Podría pensarse, por la redacción usada por el Constituyente, que ciertas materias debían ser abordadas por el legislador mediante leyes y otras mediante decretos. Sin embargo, es oportuno destacar que la Constitución no estableció ninguna distinción entre el alcance normativo de una y otra figura, lo que justificaría la tesis de que se trataba simplemente de una elección semántica sin consecuencias jurídicas determinantes. Esta postura toma todavía más relevancia cuando se lee, en el texto de la Constitución de febrero de 1854, que al abordar las atribuciones del Congreso Nacional el artículo 68 establece: además de decretar la legislación civil y criminal, y cuando sea necesario al bienestar de la Nación, son atribuciones del Congreso (…). Además de algunas de las señaladas en la primera Constitución, otras materias son agregadas para ser tratadas por decretos, como lo relativo a la inmigración y naturalización de extranjeros, pero la redacción del artículo 68 parece acentuar el criterio de que la expresión decretar no apuntaba a una cuestión jerárquica.

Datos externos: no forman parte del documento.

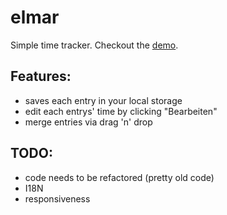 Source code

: elmar
=====

Simple time tracker. Checkout the [demo](http://webastronaut.org/labs/elmar/).

## Features:

- saves each entry in your local storage
- edit each entrys' time by clicking "Bearbeiten"
- merge entries via drag 'n' drop

## TODO:

- code needs to be refactored (pretty old code)
- I18N
- responsiveness
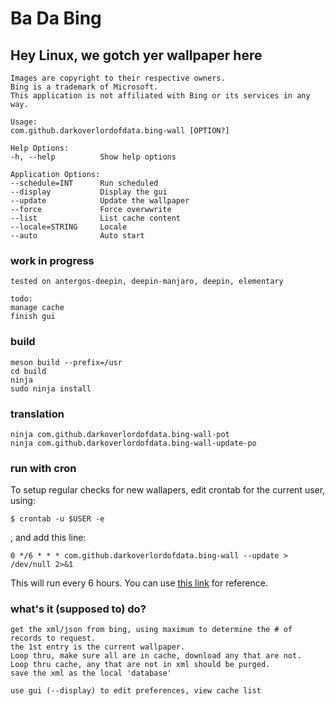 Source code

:# Ba Da Bing
## Hey Linux, we gotch yer wallpaper here



    Images are copyright to their respective owners. 
    Bing is a trademark of Microsoft. 
    This application is not affiliated with Bing or its services in any way.

    Usage:
    com.github.darkoverlordofdata.bing-wall [OPTION?]

    Help Options:
    -h, --help          Show help options

    Application Options:
    --schedule=INT      Run scheduled
    --display           Display the gui
    --update            Update the wallpaper
    --force             Force overwwrite
    --list              List cache content
    --locale=STRING     Locale
    --auto              Auto start



### work in progress

    tested on antergos-deepin, deepin-manjaro, deepin, elementary

    todo:
    manage cache
    finish gui


### build

    meson build --prefix=/usr
    cd build
    ninja
    sudo ninja install

### translation

    ninja com.github.darkoverlordofdata.bing-wall-pot
    ninja com.github.darkoverlordofdata.bing-wall-update-po

### run with cron
To setup regular checks for new wallapers, edit crontab for the current user, using:

    $ crontab -u $USER -e

, and add this line:

    0 */6 * * * com.github.darkoverlordofdata.bing-wall --update > /dev/null 2>&1

This will run every 6 hours. You can use [this link](http://www.crontab-generator.org/) for reference.

### what's it (supposed to) do?

    get the xml/json from bing, using maximum to determine the # of records to request.
    the 1st entry is the current wallpaper.
    Loop thru, make sure all are in cache, download any that are not.
    Loop thru cache, any that are not in xml should be purged.
    save the xml as the local 'database'

    use gui (--display) to edit preferences, view cache list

Con algunas variaciones sobre las materias expresamente señaladas, se mantuvo una formulación muy similar en las constituciones de diciembre de 1854 (artículo 26), febrero de 1858 (artículo 58), noviembre de 1865 (artículo 51), septiembre de 1866 (artículo 39),  septiembre de 1872 (artículo 26), marzo de 1874 (artículo 40), marzo de 1875 (artículo 40), mayo de 1877 (artículo 23), mayo de 1878 (artículo 37), febrero de 1879 (artículo 38), mayo de 1880 (artículo 25), noviembre de 1881 (artículo 25), noviembre de 1887 (artículo 25) y junio de 1896 (artículo 25).

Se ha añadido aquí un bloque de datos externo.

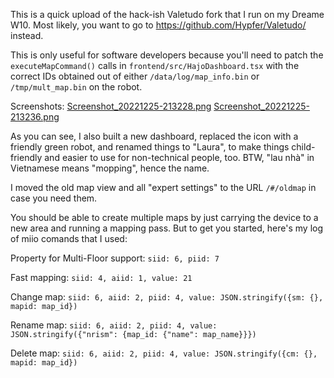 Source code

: This is a quick upload of the hack-ish Valetudo fork that I run on my Dreame W10. 
Most likely, you want to go to https://github.com/Hypfer/Valetudo/ instead.

This is only useful for software developers 
because you'll need to patch the `executeMapCommand()` calls in
`frontend/src/HajoDashboard.tsx` 
with the correct IDs obtained out of either
`/data/log/map_info.bin` or `/tmp/mult_map.bin`
on the robot.

Screenshots:
[Screenshot_20221225-213228.png]()
[Screenshot_20221225-213236.png]()

As you can see, I also built a new dashboard, 
replaced the icon with a friendly green robot,
and renamed things to "Laura", 
to make things child-friendly
and easier to use for non-technical people, too.
BTW, "lau nhà" in Vietnamese means "mopping", hence the name.

I moved the old map view and all "expert settings" to the URL
`/#/oldmap` in case you need them.

You should be able to create multiple maps by just carrying the device to a new area
and running a mapping pass. But to get you started, here's my log of miio comands that I used:

Property for Multi-Floor support:
`siid: 6, piid: 7`

Fast mapping:
`siid: 4, aiid: 1, value: 21`

Change map:
`siid: 6, aiid: 2, piid: 4, value: JSON.stringify({sm: {}, mapid: map_id})`

Rename map:
`siid: 6, aiid: 2, piid: 4, value: JSON.stringify({"nrism": {map_id: {"name": map_name}}})`

Delete map:
`siid: 6, aiid: 2, piid: 4, value: JSON.stringify({cm: {}, mapid: map_id})`
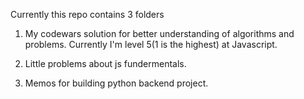 Currently this repo contains 3 folders

1. My codewars solution for better understanding of algorithms and problems. Currently I'm level 5(1 is the highest) at Javascript.

2. Little problems about js fundermentals.

3. Memos for building python backend project.

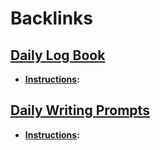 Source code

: 
# Backlinks
## [Daily Log Book](<Daily Log Book.md>)
- **[Instructions](<Instructions.md>):**

## [Daily Writing Prompts](<Daily Writing Prompts.md>)
- **[Instructions](<Instructions.md>):**

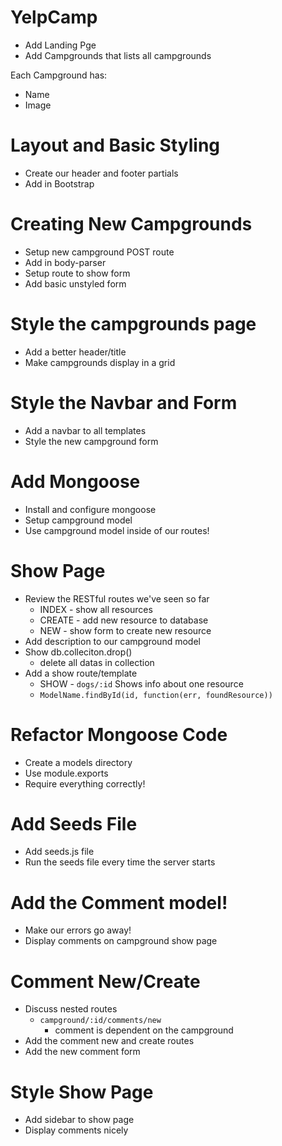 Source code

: # YelpCamp
* Add Landing Pge
* Add Campgrounds that lists all campgrounds

Each Campground has:
* Name
* Image

# Layout and Basic Styling
* Create our header and footer partials
* Add in Bootstrap

# Creating New Campgrounds
* Setup new campground POST route
* Add in body-parser
* Setup route to show form
* Add basic unstyled form

# Style the campgrounds page
* Add a better header/title
* Make campgrounds display in a grid

# Style the Navbar and Form
* Add a navbar to all templates
* Style the new campground form

# Add Mongoose
* Install and configure mongoose
* Setup campground model
* Use campground model inside of our routes!

# Show Page
* Review the RESTful routes we've seen so far
	* INDEX - show all resources
	* CREATE - add new resource to database
	* NEW - show form to create new resource
* Add description to our campground model
* Show db.colleciton.drop()
	* delete all datas in collection
* Add a show route/template
	* SHOW - `dogs/:id` Shows info about one resource
	* `ModelName.findById(id, function(err, foundResource))`
	
# Refactor Mongoose Code
* Create a models directory
* Use module.exports
* Require everything correctly!

# Add Seeds File
* Add seeds.js file
* Run the seeds file every time the server starts

# Add the Comment model!
* Make our errors go away!
* Display comments on campground show page

# Comment New/Create
* Discuss nested routes
	* `campground/:id/comments/new`
		* comment is dependent on the campground
* Add the comment new and create routes
* Add the new comment form

# Style Show Page
* Add sidebar to show page
* Display comments nicely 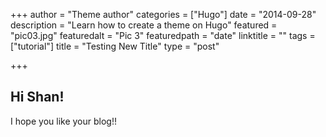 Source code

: +++
author = "Theme author"
categories = ["Hugo"]
date = "2014-09-28"
description = "Learn how to create a theme on Hugo"
featured = "pic03.jpg"
featuredalt = "Pic 3"
featuredpath = "date"
linktitle = ""
tags = ["tutorial"]
title = "Testing New Title"
type = "post"

+++
## Hi Shan!

I hope you like your blog!! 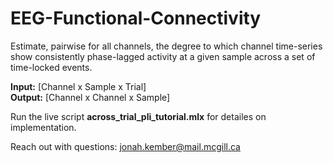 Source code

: # EEG-Functional-Connectivity
Estimate, pairwise for all channels, the degree to which channel time-series show consistently phase-lagged activity at a given sample across a set of time-locked events.

__Input:__ [Channel x Sample x Trial]\
__Output:__ [Channel x Channel x Sample]

Run the live script __across_trial_pli_tutorial.mlx__ for detailes on implementation.

Reach out with questions: jonah.kember@mail.mcgill.ca

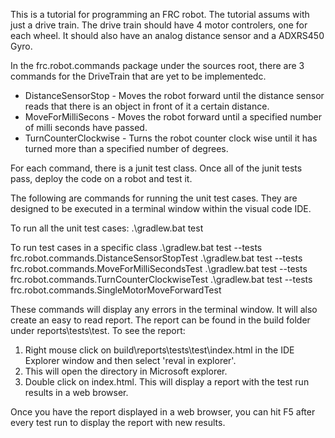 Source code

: This is a tutorial for programming an FRC robot. The tutorial assums with just a drive train. The drive train should have 4 motor controlers, one for each wheel. It should also have an analog distance sensor and a 
ADXRS450 Gyro.

In the frc.robot.commands package under the sources root, there are 3 commands for the DriveTrain that are yet to be implementedc. 
 * DistanceSensorStop - Moves the robot forward until the distance sensor reads that there is an object in front of it a certain distance.
 * MoveForMilliSecons - Moves the robot forward until a specified number of milli seconds have passed.
 * TurnCounterClockwise - Turns the robot counter clock wise until it has turned more than a specified number of degrees.

 For each command, there is a junit test class. Once all of the junit tests pass, deploy the code on a robot and
 test it.

The following are commands for running the unit test cases. They are designed to be executed in a terminal window within the visual code IDE. 

To run all the unit test cases:
.\gradlew.bat test

To run test cases in a specific class
.\gradlew.bat test --tests frc.robot.commands.DistanceSensorStopTest
.\gradlew.bat test --tests frc.robot.commands.MoveForMilliSecondsTest
.\gradlew.bat test --tests frc.robot.commands.TurnCounterClockwiseTest
.\gradlew.bat test --tests frc.robot.commands.SingleMotorMoveForwardTest

These commands will display any errors in the terminal window. It will also create an easy to read report. The report can be found in the build folder under reports\tests\test. To see the report:
1. Right mouse click on build\reports\tests\test\index.html in the IDE Explorer window and then select 'reval in explorer'.
2. This will open the directory in Microsoft explorer.
3. Double click on index.html. This will display a report with the test run results in a web browser.

Once you have the report displayed in a web browser, you can hit F5 after every test run to display the report with new results.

En algunos de los casos citados en el párrafo anterior, la Constitución llegó a enumerar hasta 15 escenarios diferenciados en los que correspondía al Congreso Nacional emitir decretos, como ocurrió en 1881 y, casi de forma idéntica, en las subsiguientes de 1887 y 1896. Sin embargo, estos escenarios merman con la llegada del siglo XX: en las primeras dos constituciones se reducen por lo menos a la mitad estas atribuciones. En la Constitución promulgada el 14 de junio de 1907 se otorga al Congreso la facultad de decretar en estado de acusación a ciertos funcionarios públicos, así como la legislación civil y criminal, lo relacionado a los bienes nacionales, la contratación de empréstitos, la guerra y el estado de sitio. Este listado se reduce aun más en la importante reforma del 22 de febrero de 1908. En esta solo 6 escenarios son previstos para los decretos del Congreso Nacional en su artículo 35: el estado de sitio, lo relativo a la inmigración, formación del catastro de los bienes nacionales, la creación de las escuelas de agronomía y el traslado de las cámaras legislativas por causas de fuerza mayor y la reforma constitucional.

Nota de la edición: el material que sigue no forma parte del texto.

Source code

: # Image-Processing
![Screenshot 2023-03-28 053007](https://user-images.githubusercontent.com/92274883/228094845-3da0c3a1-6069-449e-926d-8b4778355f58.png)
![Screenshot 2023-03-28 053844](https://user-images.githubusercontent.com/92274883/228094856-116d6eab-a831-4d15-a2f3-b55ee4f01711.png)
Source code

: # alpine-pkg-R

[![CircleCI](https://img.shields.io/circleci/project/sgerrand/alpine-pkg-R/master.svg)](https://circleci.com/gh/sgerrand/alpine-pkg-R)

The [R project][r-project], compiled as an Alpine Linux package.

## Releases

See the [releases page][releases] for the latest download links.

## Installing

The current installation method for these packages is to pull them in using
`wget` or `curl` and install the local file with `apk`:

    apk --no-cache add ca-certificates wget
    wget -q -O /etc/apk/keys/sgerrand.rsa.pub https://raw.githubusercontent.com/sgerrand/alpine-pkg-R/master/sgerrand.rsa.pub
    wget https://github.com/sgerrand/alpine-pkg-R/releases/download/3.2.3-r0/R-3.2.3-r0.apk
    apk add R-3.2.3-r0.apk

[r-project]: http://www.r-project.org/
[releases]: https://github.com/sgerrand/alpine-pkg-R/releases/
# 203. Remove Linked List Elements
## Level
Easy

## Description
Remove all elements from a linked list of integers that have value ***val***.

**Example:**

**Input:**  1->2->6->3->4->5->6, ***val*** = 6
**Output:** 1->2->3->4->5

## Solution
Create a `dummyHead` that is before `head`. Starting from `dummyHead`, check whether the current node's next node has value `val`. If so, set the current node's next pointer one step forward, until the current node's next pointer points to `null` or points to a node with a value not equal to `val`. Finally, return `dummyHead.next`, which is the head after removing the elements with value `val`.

Más tarde, ya en la Tercera República, las reformas constitucionales logradas en las fechas 13 de junio de 1924, 15 de junio de 1927, 9 de enero y 20 de julio de 1929, así como 9 de junio de 1934, concebían que el Congreso Nacional decretase –únicamente– el traslado de las Cámaras Legislativas fuera de la capital de la República por causas justificadas, así como la propia reforma constitucional. Esta última facultad fue omitida en la Constitución del 10 de enero de 1942. Esa estructura normativa (que solo concebía que el Congreso Nacional emitiese “decretos” para el traslado de las Cámaras Legislativas) se mantuvo desde entonces hasta 2002.

Es bueno anotar que en la reforma constitucional de fecha 29 de diciembre de 1961, el Consejo de Estado adoptó las funciones tanto del Legislativo como del Ejecutivo. Esta postura fue reiterada en la reforma constitucional de fecha 16 de septiembre de 1962, (véanse en una y otra, respectivamente, los artículos 116 y 117).

Finalmente, en el marco de la reforma constitucional de 2010, el Constituyente utilizó el verbo “decidir” en vez de “decretar” para referirse a la facultad de trasladar las cámaras legislativas por fuerza mayor o causas debidamente motivadas. Con esta redacción (que no cambia en la reforma constitucional de 2015) desaparece del todo esta curiosa facultad.